Мужик ревет не час, не два, не пять,
Ревет он целы сутки,
Для мужика
Без молока
Приходит не до шутки.
Но как ни плачь, но как скотинушки ни жаль,—
Ее отправь хоть в гошпиталь.
На вопль хозяина сбежались из деревни
Матроны древни,
Весь бабий факультет
К больной приходит на совет.
Та говорит: ‘В корове сперлись спазмы,
Ее бы в ванну посадить’,
Другая: ‘Может быть, в коровушке миазмы,
Не худо прилепить
Ей шпанску муху
К уху’,
А третия: ‘Поверьте мне, легко
В корове разлилось, быть может, молоко’,
Четвертая: ‘Чтобы больной помочь здоровью,
Привейте оспу ей коровью’.
Тут мысль был класть всяк лих
И лезет в эскулапы.
Корова между тем, крестом сложивши лапы,
Вздохнула раз, другой — и нет ее в живых.
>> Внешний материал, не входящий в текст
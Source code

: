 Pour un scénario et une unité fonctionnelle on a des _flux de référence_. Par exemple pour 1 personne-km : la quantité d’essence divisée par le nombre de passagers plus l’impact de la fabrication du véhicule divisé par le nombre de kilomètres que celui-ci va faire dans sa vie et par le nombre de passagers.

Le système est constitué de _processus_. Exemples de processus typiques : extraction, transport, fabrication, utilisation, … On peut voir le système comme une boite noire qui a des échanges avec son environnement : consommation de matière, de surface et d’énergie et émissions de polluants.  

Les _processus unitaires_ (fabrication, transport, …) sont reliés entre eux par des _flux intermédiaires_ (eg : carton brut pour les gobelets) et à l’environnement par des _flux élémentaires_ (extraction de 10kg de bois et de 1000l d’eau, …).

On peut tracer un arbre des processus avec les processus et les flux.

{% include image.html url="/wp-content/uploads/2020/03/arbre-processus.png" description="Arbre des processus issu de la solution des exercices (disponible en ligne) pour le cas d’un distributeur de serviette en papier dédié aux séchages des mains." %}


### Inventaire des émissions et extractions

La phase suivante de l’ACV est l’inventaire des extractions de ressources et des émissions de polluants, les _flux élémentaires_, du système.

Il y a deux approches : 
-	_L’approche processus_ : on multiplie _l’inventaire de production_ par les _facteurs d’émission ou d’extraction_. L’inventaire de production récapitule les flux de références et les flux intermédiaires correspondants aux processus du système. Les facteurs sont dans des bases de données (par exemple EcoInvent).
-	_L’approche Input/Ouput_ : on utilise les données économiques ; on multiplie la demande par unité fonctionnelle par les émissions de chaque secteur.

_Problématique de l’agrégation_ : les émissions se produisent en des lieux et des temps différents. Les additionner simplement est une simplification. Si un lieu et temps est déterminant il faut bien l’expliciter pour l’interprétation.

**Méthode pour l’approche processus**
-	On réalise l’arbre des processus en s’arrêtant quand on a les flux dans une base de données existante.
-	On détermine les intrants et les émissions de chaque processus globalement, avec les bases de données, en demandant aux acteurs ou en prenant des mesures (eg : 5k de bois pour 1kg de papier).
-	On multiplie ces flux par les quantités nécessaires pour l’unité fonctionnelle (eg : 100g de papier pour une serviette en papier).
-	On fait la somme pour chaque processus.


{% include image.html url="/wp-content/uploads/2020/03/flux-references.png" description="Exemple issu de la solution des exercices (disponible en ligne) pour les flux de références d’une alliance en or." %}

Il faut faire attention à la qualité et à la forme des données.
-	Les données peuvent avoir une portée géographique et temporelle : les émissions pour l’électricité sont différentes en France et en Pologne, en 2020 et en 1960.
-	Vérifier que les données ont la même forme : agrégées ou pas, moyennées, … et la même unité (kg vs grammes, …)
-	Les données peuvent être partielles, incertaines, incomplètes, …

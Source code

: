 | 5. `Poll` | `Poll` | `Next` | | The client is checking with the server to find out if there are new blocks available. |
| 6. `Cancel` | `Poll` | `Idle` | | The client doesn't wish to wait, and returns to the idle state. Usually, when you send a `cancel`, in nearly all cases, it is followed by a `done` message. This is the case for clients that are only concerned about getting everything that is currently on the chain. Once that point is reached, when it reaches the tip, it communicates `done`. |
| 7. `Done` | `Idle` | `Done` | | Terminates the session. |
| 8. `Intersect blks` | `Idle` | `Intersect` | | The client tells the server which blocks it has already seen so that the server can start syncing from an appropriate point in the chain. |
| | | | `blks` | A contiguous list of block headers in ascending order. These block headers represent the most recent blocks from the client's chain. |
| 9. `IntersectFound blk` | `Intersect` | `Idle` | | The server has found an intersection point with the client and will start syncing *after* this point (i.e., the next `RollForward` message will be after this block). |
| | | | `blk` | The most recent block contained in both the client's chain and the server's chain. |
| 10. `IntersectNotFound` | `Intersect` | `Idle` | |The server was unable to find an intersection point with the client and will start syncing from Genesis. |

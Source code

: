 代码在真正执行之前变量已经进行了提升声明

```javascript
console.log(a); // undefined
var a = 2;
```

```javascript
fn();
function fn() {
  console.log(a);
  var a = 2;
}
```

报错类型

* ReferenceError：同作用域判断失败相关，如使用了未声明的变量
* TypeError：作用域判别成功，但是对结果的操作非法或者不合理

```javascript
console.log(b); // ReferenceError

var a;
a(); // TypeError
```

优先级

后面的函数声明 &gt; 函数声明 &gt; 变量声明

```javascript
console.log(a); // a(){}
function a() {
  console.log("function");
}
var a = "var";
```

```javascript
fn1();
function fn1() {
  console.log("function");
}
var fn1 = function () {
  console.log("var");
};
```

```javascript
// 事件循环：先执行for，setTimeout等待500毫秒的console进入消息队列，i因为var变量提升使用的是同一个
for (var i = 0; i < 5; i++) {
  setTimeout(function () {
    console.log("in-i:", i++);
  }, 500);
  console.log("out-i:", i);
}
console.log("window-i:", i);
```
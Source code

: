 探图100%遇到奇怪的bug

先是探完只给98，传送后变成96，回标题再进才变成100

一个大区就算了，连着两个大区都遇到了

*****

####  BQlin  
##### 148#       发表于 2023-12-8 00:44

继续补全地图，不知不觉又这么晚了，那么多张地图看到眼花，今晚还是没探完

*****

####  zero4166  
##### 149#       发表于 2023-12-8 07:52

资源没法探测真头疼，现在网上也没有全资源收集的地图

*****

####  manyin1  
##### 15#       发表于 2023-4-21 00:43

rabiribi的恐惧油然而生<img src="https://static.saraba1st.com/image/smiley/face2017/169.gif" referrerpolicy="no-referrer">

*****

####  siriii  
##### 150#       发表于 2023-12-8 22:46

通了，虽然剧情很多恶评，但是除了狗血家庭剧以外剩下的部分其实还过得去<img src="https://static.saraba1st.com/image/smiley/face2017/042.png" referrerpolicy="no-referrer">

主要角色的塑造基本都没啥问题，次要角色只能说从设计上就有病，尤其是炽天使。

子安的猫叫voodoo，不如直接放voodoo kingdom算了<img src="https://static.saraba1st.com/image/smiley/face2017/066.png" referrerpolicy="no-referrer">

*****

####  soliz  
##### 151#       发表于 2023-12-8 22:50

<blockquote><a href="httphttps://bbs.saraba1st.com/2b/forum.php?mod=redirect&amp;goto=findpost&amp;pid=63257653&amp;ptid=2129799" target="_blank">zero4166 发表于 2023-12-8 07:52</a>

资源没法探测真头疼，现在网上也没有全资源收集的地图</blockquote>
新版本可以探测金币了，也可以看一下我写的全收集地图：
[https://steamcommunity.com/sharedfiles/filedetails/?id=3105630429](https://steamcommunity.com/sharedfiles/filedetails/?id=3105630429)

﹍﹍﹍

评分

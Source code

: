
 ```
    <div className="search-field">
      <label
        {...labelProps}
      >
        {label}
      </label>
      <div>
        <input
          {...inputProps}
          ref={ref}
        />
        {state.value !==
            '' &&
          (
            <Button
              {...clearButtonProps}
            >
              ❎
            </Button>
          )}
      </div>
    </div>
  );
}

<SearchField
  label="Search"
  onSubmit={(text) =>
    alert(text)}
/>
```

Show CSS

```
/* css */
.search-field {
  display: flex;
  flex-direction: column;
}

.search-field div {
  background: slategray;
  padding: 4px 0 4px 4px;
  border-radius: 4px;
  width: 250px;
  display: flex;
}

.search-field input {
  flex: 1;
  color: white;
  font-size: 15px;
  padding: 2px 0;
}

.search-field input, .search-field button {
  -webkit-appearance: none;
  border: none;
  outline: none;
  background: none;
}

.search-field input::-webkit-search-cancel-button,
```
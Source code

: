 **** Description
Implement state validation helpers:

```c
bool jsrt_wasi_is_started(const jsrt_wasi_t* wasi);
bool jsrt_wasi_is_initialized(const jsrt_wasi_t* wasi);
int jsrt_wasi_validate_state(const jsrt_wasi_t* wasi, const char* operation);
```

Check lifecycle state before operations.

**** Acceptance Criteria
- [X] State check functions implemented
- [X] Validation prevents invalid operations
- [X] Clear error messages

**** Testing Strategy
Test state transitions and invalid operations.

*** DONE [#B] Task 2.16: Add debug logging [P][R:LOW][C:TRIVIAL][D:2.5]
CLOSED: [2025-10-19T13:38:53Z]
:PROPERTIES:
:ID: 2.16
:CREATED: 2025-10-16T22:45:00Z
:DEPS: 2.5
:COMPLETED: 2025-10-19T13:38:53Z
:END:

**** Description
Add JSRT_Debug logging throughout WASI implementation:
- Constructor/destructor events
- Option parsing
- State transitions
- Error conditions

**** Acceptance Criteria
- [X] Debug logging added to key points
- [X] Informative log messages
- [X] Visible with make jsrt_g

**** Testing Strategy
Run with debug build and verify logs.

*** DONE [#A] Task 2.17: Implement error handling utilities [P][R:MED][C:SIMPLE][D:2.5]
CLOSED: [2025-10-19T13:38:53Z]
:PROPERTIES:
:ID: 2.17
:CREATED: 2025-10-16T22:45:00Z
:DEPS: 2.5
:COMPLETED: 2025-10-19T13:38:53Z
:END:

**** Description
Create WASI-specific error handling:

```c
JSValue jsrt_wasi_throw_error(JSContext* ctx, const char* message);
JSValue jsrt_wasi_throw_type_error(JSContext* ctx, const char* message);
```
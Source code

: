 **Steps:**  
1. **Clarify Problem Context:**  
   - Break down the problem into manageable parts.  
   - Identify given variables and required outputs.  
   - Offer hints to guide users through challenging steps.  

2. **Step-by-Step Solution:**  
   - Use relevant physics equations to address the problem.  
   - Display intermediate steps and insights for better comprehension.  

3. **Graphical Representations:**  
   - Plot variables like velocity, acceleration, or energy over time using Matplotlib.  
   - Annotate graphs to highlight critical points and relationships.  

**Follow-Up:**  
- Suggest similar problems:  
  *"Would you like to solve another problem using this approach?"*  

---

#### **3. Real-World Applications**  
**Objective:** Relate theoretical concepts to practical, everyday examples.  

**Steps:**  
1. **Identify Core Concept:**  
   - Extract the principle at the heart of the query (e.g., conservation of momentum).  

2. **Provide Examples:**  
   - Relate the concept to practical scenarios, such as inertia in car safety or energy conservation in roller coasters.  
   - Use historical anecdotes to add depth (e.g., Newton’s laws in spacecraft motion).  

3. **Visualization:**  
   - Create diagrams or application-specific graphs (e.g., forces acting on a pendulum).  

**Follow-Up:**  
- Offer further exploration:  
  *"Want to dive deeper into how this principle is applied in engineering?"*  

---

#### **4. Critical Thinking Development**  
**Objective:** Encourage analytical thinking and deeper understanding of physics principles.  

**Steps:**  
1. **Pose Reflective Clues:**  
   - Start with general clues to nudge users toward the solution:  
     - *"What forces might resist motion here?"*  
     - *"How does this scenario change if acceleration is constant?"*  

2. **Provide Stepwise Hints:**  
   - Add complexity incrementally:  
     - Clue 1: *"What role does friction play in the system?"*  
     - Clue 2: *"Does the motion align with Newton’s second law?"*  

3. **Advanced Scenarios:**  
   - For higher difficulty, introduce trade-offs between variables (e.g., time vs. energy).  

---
Такие ж и у нас бывают штуки,
И каждый, щедрый на совет,
Доит корову в обе руки,
А всё корове пользы нет.
1815 или 1816

КОММЕНТАРИИ

Притчи. Впервые — РА, 1866, т. 4, стлб. 479—489. Автором большинства этих пародий был П. А. Вяземский, который в предисловии к публикации в РА писал: ‘Эти притчи писаны в подражание, и, сказать можно без хвастовства, довольно удачно, притчам гр. Хвостова, особенно тем, которые заключаются в первом издании, явившемся в свет в первых двух-трех годах текущего столетия’ (т. е. в изд. 1802 г.). Однако, по-видимому, пародийные ‘Притчи’ были в той или иной степени результатом коллективного творчества ‘Арзамаса’, где упомянутое выше издание было ‘настольною и потешною книгою’. Временем существования ‘Арзамаса’ и датируются пародии. Необходимо отметить, что Д. И. Хвостов придерживался в баснях ‘среднего штиля’ и часто прибегал к просторечию. Пародируя ‘язык скотов’ в баснях Хвостова, арзамасцы подчеркивали просторечие как в лексике (‘воструха’, ‘дурашка’, ‘чебурах’ и т. п.), так и в фонетике (окончание прилагательных на -ой вместо книжного на -ый). Тексты эпиграфов в общем соответствуют текстам Хвостова, однако ссылки не всегда точны. Так, ‘Ослу в рот не вложи разумны разговоры’ и следующие три эпиграфа взяты не из ‘поэмы’ и не из ‘притчи’ Хвостова, а из его книги ‘Послания в стихах графа Дмитрия Хвостова’ (СПб., 1814), а именно из его послания ‘О притчах’, где он дает наставления сочинителям басен:
Ты пустословия прилежно избегай
И острого словца за диво не считай.
Ослу в рот не вложи разумных разговоров,
Сове и филину не дай прекрасных взоров.
…Любезна простота есть в притче превосходство,
Заставь меня забыть искусно стихотворство,
Уверь, что звери все перед моим крыльцом,
Что вижу въяве то, что пишешь ты пером.
Однако неоспоримо и следующий эпиграф — цитаты из примечаний к посланию ‘О притчах’ (стр. 129). Как хочешь, так кусай и т. д.— из басни ‘Лев и клоп’ (приведена на стр. 721). Павлиным гласом петь — из притчи Хвостова ‘Павлин’ (‘Собеседник любителей российского слова’, ч. 5. СПб., 1783, стр. 185—186). Лафонтен Жан (1621—1695) — французский баснописец.